Part C: … with consideration of economic factors. Economic factors are those relating to the system of production, distribution, and consumption of goods and services.

  • Since our application relies only on a webcam and computer processing, its economic impact is primarily related to accessibility, affordability, and potential market reach. Unlike traditional dance classes, which require ongoing payments for instructors/studio rentals, our application offers a cost-effective alternative by enabling users to practice and improve their dance skills from home. This affordability makes dance education more accessible to individuals who may not have the financial means to attend in-person lessons, thus reducing economic barriers to learning a new skill.
  • Additionally, our application aligns with current technological trends in society, where software-based fitness and entertainment solutions generate revenue through app sales, subscriptions, or advertisements. The fact that danCe-V only requires a computer webcam also reduces the financial burden on users, as they do not need specialized equipment beyond a standard webcam and computer. This makes it an economically sustainable option for both consumers and potential business models, allowing the platform to reach a broad audience while keeping costs low.

 

Images:

Testing from video input: 

Testing from direct webcam footage:

Danny’s Status Report for 2/8

Starting from this past week, I mostly acted in the role of a “Project Manager” for our project as a whole, managing all the tasks that needed to be done and putting a schedule together. This has been made more difficult by our second project pivot from making a dancing game to a dancing coach instead. As a part of that pivot, we decided to scrap our idea of incorporating a haptic feedback device to increase player immersion for our game. Since I had originally been designated the main person responsible for creating this haptic feedback device, I had been mostly conducting research on how I wanted to put this device together, which components to buy, and how the integration could work. Additionally, I had been preparing for our equipment procurement, which was scheduled to happen next week.

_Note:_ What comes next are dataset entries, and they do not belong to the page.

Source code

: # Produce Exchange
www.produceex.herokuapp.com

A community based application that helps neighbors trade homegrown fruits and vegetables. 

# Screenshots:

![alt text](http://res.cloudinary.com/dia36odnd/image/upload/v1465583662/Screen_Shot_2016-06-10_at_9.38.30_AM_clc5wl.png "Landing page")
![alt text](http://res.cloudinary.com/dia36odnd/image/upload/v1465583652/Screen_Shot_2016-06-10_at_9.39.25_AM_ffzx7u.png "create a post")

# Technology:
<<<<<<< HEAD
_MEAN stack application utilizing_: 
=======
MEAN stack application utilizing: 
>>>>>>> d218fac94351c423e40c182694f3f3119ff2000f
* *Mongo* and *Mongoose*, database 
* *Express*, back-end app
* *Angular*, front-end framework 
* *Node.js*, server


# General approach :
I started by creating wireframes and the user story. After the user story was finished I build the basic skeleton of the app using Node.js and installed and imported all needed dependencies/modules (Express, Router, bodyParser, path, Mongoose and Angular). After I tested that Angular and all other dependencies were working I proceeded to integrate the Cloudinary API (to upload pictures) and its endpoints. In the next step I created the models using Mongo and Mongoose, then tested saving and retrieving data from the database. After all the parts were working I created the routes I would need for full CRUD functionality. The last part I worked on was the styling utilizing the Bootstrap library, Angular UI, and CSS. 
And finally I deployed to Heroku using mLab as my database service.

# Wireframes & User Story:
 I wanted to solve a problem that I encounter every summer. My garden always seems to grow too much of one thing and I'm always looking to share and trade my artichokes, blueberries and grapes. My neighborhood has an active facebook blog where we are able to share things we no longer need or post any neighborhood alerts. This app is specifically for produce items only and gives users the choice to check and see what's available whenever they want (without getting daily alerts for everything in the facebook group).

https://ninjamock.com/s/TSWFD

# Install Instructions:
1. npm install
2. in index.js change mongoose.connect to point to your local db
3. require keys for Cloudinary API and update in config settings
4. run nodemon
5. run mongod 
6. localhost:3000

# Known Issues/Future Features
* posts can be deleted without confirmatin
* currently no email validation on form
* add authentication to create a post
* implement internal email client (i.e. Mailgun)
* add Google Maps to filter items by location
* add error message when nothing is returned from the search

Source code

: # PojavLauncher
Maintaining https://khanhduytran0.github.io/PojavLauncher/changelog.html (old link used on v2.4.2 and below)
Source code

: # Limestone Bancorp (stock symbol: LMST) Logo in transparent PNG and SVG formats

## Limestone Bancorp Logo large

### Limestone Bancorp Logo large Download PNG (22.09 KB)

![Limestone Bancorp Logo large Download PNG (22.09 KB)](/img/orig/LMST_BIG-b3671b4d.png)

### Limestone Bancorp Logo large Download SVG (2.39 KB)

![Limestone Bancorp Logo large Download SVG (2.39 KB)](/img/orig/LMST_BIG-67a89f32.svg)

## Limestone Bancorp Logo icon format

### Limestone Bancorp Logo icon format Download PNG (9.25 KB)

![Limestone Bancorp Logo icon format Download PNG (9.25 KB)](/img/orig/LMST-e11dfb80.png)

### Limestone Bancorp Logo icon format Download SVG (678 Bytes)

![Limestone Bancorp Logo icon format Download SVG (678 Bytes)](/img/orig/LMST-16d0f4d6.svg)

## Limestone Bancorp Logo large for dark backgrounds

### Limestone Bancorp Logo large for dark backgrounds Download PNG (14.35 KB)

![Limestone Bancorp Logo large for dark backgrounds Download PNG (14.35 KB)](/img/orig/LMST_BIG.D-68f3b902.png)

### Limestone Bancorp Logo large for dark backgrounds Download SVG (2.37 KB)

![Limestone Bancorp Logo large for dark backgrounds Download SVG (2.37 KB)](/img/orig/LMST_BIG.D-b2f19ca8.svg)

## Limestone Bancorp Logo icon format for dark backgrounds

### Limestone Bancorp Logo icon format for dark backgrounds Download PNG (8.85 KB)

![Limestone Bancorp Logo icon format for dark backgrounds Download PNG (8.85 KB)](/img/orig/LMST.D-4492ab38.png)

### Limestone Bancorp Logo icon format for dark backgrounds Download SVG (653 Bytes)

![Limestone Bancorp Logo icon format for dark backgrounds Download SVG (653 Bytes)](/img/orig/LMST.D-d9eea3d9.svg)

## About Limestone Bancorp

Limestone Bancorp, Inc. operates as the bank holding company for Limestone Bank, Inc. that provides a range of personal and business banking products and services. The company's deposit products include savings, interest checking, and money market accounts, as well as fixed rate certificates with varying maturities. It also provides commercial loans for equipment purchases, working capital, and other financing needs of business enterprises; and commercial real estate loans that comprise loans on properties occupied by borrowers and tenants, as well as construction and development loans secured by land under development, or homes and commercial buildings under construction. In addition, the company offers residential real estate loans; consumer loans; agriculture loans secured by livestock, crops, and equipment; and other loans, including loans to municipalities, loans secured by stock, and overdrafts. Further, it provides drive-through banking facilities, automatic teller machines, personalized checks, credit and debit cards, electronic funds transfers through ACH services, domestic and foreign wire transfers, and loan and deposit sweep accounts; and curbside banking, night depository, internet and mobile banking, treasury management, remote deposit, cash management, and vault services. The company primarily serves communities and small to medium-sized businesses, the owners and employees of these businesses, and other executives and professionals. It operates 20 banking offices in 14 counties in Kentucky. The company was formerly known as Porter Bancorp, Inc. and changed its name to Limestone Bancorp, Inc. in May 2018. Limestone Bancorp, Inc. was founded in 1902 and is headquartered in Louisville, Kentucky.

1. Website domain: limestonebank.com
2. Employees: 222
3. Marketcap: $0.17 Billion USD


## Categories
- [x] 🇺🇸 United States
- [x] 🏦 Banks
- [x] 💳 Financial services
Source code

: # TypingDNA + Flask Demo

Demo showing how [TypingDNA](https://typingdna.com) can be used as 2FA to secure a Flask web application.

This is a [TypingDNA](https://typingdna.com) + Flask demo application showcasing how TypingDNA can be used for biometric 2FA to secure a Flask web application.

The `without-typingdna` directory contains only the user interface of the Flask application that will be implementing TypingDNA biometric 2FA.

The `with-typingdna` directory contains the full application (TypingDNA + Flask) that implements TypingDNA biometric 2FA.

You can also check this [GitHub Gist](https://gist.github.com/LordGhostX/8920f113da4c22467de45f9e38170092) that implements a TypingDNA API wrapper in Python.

Because of our pivot, my efforts will now be redirected towards the CV part of the project. After helping the team create a renewed schedule that reflects our pivot and all the new tasks that need to be done, I’ve started to conduct research in the implementation of Computer Vision, since I’m relatively inexperienced in the field. I will then begin work on processing the input reference video and the webcam video with teammate Akul Singh.